Randy Sprecher came to Milwaukee years ago to make beer for one of the big breweries. But he didn't like the beer he was making so he founded his own brewery ... and now, his friends keep showing up at his door all the time with lame excuses.

We've invited Sprecher to answer three questions about Carrie Nation, the famously violent prohibitionist.

Copyright 2013 NPR. To see more, visit http://www.npr.org/.



And now the game where we invite somebody who does something interesting on, to do something that doesn't interest him.


SAGAL: This is Milwaukee.

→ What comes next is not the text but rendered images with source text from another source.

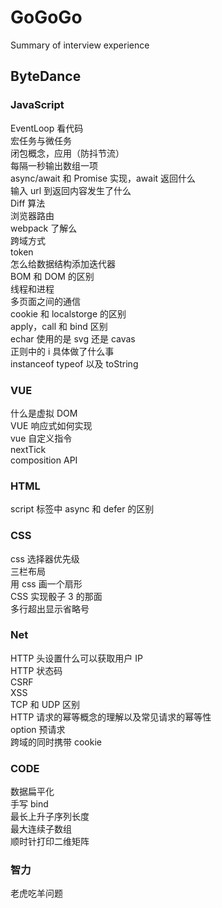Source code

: # GoGoGo

Summary of interview experience

## ByteDance

### JavaScript

EventLoop 看代码  
宏任务与微任务  
闭包概念，应用（防抖节流）  
每隔一秒输出数组一项  
async/await 和 Promise 实现，await 返回什么  
输入 url 到返回内容发生了什么  
Diff 算法  
浏览器路由  
webpack 了解么  
跨域方式  
token  
怎么给数据结构添加迭代器  
BOM 和 DOM 的区别  
线程和进程  
多页面之间的通信  
cookie 和 localstorge 的区别  
apply，call 和 bind 区别  
echar 使用的是 svg 还是 cavas  
正则中的 i 具体做了什么事  
instanceof typeof 以及 toString

### VUE

什么是虚拟 DOM  
VUE 响应式如何实现  
vue 自定义指令  
nextTick  
composition API

### HTML

script 标签中 async 和 defer 的区别

### CSS

css 选择器优先级  
三栏布局  
用 css 画一个扇形  
CSS 实现骰子 3 的那面  
多行超出显示省略号

### Net

HTTP 头设置什么可以获取用户 IP  
HTTP 状态码  
CSRF  
XSS  
TCP 和 UDP 区别  
HTTP 请求的幂等概念的理解以及常见请求的幂等性  
option 预请求  
跨域的同时携带 cookie

### CODE

数据扁平化  
手写 bind  
最长上升子序列长度  
最大连续子数组  
顺时针打印二维矩阵

### 智力

老虎吃羊问题
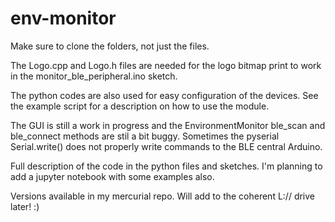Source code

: # env-monitor

Make sure to clone the folders, not just the files. 

The Logo.cpp and Logo.h files are needed for the logo bitmap print to work in the monitor_ble_peripheral.ino sketch.

The python codes are also used for easy configuration of the devices. See the example script for a description on how to use the module.

The GUI is still a work in progress and the EnvironmentMonitor ble_scan and ble_connect methods are stil a bit buggy. Sometimes the pyserial Serial.write() does not properly write commands to the BLE central Arduino.

Full description of the code in the python files and sketches. I'm planning to add a jupyter notebook with some examples also. 

Versions available in my mercurial repo. Will add to the coherent L:// drive later! :)
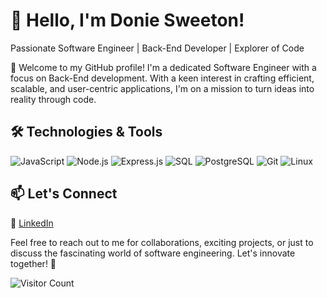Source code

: # 👋 Hello, I'm Donie Sweeton!

Passionate Software Engineer | Back-End Developer | Explorer of Code

🚀 Welcome to my GitHub profile! I'm a dedicated Software Engineer with a focus on Back-End development. With a keen interest in crafting efficient, scalable, and user-centric applications, I'm on a mission to turn ideas into reality through code.

## 🛠️ Technologies & Tools

![JavaScript](https://img.shields.io/badge/-JavaScript-333333?style=flat&logo=javascript)
![Node.js](https://img.shields.io/badge/-Node.js-333333?style=flat&logo=node.js)
![Express.js](https://img.shields.io/badge/-Express.js-333333?style=flat&logo=express)
![SQL](https://img.shields.io/badge/-SQL-333333?style=flat&logo=sql)
![PostgreSQL](https://img.shields.io/badge/-PostgreSQL-333333?style=flat&logo=postgresql)
![Git](https://img.shields.io/badge/-Git-333333?style=flat&logo=git)
![Linux](https://img.shields.io/badge/-Linux-333333?style=flat&logo=linux)

## 📫 Let's Connect

🔗 [LinkedIn](https://www.linkedin.com/in/doniesweetonr)

Feel free to reach out to me for collaborations, exciting projects, or just to discuss the fascinating world of software engineering. Let's innovate together! 🚀

![Visitor Count](https://profile-counter.glitch.me/DonieSweeton/count.svg)

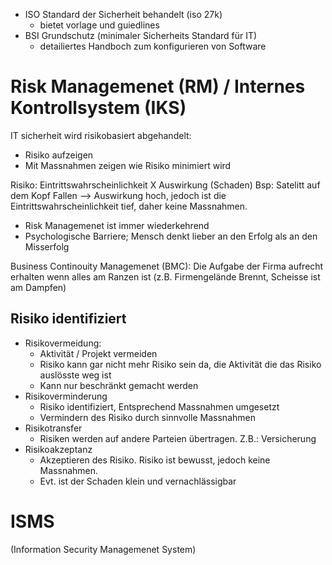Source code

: - ISO Standard der Sicherheit behandelt (iso 27k)
  - bietet vorlage und guiedlines
- BSI Grundschutz (minimaler Sicherheits Standard für IT)
  - detailiertes Handboch zum konfigurieren von Software

# Risk Managemenet (RM) / Internes Kontrollsystem (IKS)
IT sicherheit wird risikobasiert abgehandelt:
- Risiko aufzeigen
- Mit Massnahmen zeigen wie Risiko minimiert wird

Risiko: Eintrittswahrscheinlichkeit X Auswirkung (Schaden)
Bsp: Satelitt auf dem Kopf Fallen --> Auswirkung hoch, jedoch ist die Eintrittswahrscheinlichkeit tief, daher keine Massnahmen.

- Risk Managemenet ist immer wiederkehrend
- Psychologische Barriere; Mensch denkt lieber an den Erfolg als an den Misserfolg

Business Continouity Managemenet (BMC): Die Aufgabe der Firma aufrecht erhalten wenn alles am Ranzen ist (z.B. Firmengelände Brennt, Scheisse ist am Dampfen)

## Risiko identifiziert
- Risikovermeidung:
  - Aktivität / Projekt vermeiden
  - Risiko kann gar nicht mehr Risiko sein da, die Aktivität die das Risiko auslösste weg ist
  - Kann nur beschränkt gemacht werden
- Risikoverminderung
  - Risiko identifiziert, Entsprechend Massnahmen umgesetzt
  - Vermindern des Risiko durch sinnvolle Massnahmen
- Risikotransfer
  - Risiken werden auf andere Parteien übertragen. Z.B.: Versicherung
- Risikoakzeptanz
  - Akzeptieren des Risiko. Risiko ist bewusst, jedoch keine Massnahmen.
  - Evt. ist der Schaden klein und vernachlässigbar

# ISMS
(Information Security Managemenet System)
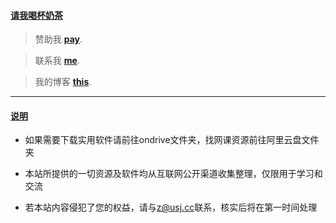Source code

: <div id="md-editor-rt" class="md md-previewOnly"><div class="md-content"><div id="md-preview" class="md-preview vuepress-theme">
<h4 id="请我喝杯奶茶"><a href="#请我喝杯奶茶">请我喝杯奶茶</a></h4><blockquote>
<p>赞助我&nbsp;<strong><a href="https://gcore.jsdelivr.net/gh/imzql/imzql/sundries/img/pay.png">pay</a></strong>.</p>
</blockquote>
<blockquote>
<p>联系我&nbsp;<strong><a href="mailto:z@usj.cc">me</a></strong>.</p>
</blockquote>
<blockquote>
<p>我的博客&nbsp;<strong><a href="https://usj.cc">this</a></strong>.</p>
</blockquote>
<hr>
<h4 id="说明"><a href="#说明">说明</a></h4>
<ul><li><p>如果需要下载实用软件请前往ondrive文件夹，找网课资源前往阿里云盘文件夹</p>
</li>
<li><p>本站所提供的一切资源及软件均从互联网公开渠道收集整理，仅限用于学习和交流</p>
</li>
<li><p>若本站内容侵犯了您的权益，请与<a href="mailto:z@usj.cc">z@usj.cc</a>联系，核实后将在第一时间处理</p>
</li>
</ul>
</div></div></div>



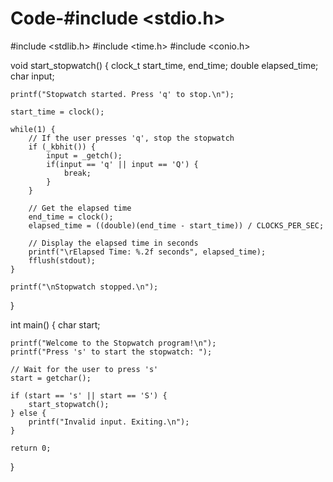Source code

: # Code-#include <stdio.h>
#include <stdlib.h>
#include <time.h>
#include <conio.h>

void start_stopwatch() {
    clock_t start_time, end_time;
    double elapsed_time;
    char input;

    printf("Stopwatch started. Press 'q' to stop.\n");

    start_time = clock();

    while(1) {
        // If the user presses 'q', stop the stopwatch
        if (_kbhit()) {
            input = _getch();
            if(input == 'q' || input == 'Q') {
                break;
            }
        }

        // Get the elapsed time
        end_time = clock();
        elapsed_time = ((double)(end_time - start_time)) / CLOCKS_PER_SEC;

        // Display the elapsed time in seconds
        printf("\rElapsed Time: %.2f seconds", elapsed_time);
        fflush(stdout);
    }

    printf("\nStopwatch stopped.\n");
}

int main() {
    char start;

    printf("Welcome to the Stopwatch program!\n");
    printf("Press 's' to start the stopwatch: ");
    
    // Wait for the user to press 's'
    start = getchar();

    if (start == 's' || start == 'S') {
        start_stopwatch();
    } else {
        printf("Invalid input. Exiting.\n");
    }

    return 0;
}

It's a beer town. That's why Randy Sprecher came here years ago, to make beer for one of the big breweries. But he didn't much like the beer he was making, so he founded his own brewery, and now, his friends keep showing up at his door all the time with really lame excuses.


SAGAL: Randy Sprecher, welcome to WAIT WAIT...DON'T TELL ME!, great to see you.


RANDY SPRECHER: Thank you very much.

SAGAL: They like you. They've had your beer. So tell me the story. Is it true that you, years ago, worked for one of the big breweries here in town, the now defunct Pabst Brewery?

SPRECHER: That's right, the Pabst Brewery came out here in 1980, from the west coast, and it was quite an experience there. Somebody like myself, a brewing supervisor, we were doing like seven-twelves a weeks at times, 84 hours a week.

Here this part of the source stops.